The Long View
FRIDAY, DECEMBER 24, 2010
When One Man Was the Central Bank
By JOHN STEELE GORDON
J.P. Morgan played a crucial role in stemming the panic that erupted in the 1907 financial crisis, in effect playing the role of central banker.
Until recently, one might have thought that something as arcane as central banking should not be a subject of much political dispute. But this is America. In addition to the current political controversy over quantitative easing, central banking was a front-and-center political issue in the 1790s, the 1810s, the 1830s, the 1910s and the 1930s.
Three times, this country has established a central bank. The first two were abolished, and the third was completely reorganized after two decades.
The various central banks have caused plenty of problems. The Second Bank of the U.S. was often flagrantly political in its operations. The Federal Reserve contributed mightily to creating the Great Depression by first keeping money tight after the stock market crash of 1929 and then by defending the gold standard in 1931, which resulted in severe deflation. And it has been the object of much criticism for its handling of the recent financial crisis.
BUT IF CENTRAL BANKS can cause plenty of trouble when they get things wrong, the absence of a central bank can be just as devastating to the economy. From 1836, when Andrew Jackson killed the Second Bank, until 1913, when Congress established the Federal Reserve, the U.S., uniquely among industrialized countries, did without one.
Lacking a mechanism to damp "irrational exuberance" in boom times and to be a lender of last resort in bad, the amplitude of the business cycle was much more severe in the U.S. than elsewhere. A series of acute financial crises that wracked the country—in 1837, 1857, 1873, and 1893—were followed by deep depressions.
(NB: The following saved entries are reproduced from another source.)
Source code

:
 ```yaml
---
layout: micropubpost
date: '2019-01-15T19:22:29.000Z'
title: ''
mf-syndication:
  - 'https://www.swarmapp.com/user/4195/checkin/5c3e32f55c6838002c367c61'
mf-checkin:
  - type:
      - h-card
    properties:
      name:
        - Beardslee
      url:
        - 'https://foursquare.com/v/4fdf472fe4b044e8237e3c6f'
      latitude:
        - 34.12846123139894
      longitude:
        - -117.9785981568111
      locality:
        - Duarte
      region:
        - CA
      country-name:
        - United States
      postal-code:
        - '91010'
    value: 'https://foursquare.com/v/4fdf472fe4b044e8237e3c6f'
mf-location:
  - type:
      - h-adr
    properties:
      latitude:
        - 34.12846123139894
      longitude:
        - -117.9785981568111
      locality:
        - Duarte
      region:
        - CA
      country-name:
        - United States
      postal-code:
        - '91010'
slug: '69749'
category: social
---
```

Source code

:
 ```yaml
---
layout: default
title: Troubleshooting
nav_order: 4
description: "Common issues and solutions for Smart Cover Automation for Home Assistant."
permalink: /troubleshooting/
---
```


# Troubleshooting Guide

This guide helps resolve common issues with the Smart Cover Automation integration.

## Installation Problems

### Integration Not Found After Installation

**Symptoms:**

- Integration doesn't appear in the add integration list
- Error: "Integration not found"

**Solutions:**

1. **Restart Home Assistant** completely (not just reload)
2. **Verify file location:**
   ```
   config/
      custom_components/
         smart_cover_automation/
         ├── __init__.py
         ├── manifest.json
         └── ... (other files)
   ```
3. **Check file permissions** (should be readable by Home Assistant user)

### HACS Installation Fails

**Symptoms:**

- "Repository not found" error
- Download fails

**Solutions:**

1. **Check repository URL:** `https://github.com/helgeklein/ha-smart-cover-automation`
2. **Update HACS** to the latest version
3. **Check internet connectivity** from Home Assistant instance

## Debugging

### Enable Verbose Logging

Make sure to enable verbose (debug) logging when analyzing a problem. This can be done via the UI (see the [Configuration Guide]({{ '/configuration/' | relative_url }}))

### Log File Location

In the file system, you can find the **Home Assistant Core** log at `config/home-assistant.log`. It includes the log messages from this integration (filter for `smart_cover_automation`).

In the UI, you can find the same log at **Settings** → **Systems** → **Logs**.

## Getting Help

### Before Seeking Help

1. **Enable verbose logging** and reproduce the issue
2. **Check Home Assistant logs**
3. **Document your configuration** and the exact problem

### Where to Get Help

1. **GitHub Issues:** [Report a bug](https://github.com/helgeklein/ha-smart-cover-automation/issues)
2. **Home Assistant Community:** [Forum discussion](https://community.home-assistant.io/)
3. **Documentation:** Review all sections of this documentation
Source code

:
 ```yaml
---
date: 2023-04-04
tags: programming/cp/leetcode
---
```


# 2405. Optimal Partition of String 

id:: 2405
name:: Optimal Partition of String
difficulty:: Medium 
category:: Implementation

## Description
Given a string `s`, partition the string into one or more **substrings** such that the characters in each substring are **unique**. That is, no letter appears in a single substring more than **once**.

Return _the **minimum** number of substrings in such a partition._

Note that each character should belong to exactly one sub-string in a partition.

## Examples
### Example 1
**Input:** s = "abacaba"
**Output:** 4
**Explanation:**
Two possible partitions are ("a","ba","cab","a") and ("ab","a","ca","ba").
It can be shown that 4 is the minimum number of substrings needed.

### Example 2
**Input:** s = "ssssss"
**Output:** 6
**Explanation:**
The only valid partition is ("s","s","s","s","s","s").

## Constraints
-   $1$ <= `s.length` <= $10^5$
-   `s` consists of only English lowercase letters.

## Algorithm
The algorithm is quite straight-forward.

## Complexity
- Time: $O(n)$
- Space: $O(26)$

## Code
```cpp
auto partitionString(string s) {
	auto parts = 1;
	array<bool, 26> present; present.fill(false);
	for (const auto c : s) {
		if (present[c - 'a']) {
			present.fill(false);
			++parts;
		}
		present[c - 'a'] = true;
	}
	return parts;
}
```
The late 1890s and the first few years of the 20th century constituted a period of great prosperity. But early in 1907, the stock markets in Alexandria, Egypt, and in Tokyo crashed. There was pressure on the pound as British gold reserves shrank. Stocks declined sharply on Wall Street in March, and it looked as if the cycle was about to repeat again.
By mid-October, bank runs began at weaker institutions in New York. On Monday, Oct. 21, Knickerbocker Trust, the third-largest trust company in the city, became a subject of suspicion and fear. Early Tuesday morning, long lines formed outside its impressive new headquarters at 34th St. and Fifth Avenue.
The Knickerbocker opened for business as usual, hoping the gesture would instill confidence in the depositors. It did not. By midafternoon, with $8 million withdrawn, the bank declared itself insolvent.
It was clear that Wednesday would be a brutal day, as panic swept through the financial system. Immediate, decisive action was needed, but there was little Washington could do without a central bank to pump liquidity into the system.
Treasury Secretary George B. Cortelyou had come to New York over the weekend, promising to deposit $6 million in New York banks, and John D. Rockefeller offered $10 million more. But that hadn't done the trick. There was only one place to turn: J.P. Morgan & Co.
Wednesday morning, the corner of Wall and Broad was packed with people waiting for the banks to open so they could withdraw their money. By one o'clock, Trust Co. of America was down to $1.2 million on hand. An hour later, it had only $180,000. The bank's president rushed over to Morgan's office and asked for help. Morgan asked his lieutenants if the bank was sound. Told that it was, he said, "Then this is the place to stop the trouble." He ordered money sent over to allow Trust Co. of America to continue honoring withdrawals.
Morgan told Cortelyou to deposit money in the various trust companies that were under particular attack, but Cortelyou couldn't. Federal law required that Treasury deposits be placed in national banks only. So Morgan, unfazed, had Cortelyou deposit $35 million in national banks located in New York City and ordered them, in turn, to lend to the trust companies. They obeyed without question.
On Thursday, Oct. 24, leaders of the New York Stock Exchange went to Morgan and told him the Big Board would have to close unless some of the larger brokers could get money to handle their call-money operations, in which they lent to clients. Morgan flatly forbade the market to close and raised $27 million to tide the brokers over. He let it be known that any bears taking advantage of the situation would be "properly attended to."
That night, every important banker in New York met in Morgan's magnificent library on East 36th Street. While they met in one room trying to devise a plan to stabilize the situation, Morgan sat alone in his office, playing solitaire. "Why don't you tell them what to do?" his librarian asked.
"I DON'T KNOW WHAT TO DO," he answered with characteristic forthrightness. "But sometime, someone will come with a plan that I know will work, and then I will tell them what to do."
The plan that worked involved using interest-bearing certificates to settle accounts between the major banks at the New York Clearing House.
Morgan was the hero of the hour, but people realized that he was 70 years old, would not be around forever, and that his successors might not enjoy his power and prestige. Even the bank-hating heirs of Thomas Jefferson realized that the world's greatest economic power simply could no longer do without a central bank. In 1913, the year that Morgan died, the Federal Reserve came into being.
JOHN STEELE GORDON is an author of business books, most recently An Empire of Wealth: The Epic History of American Economic Power.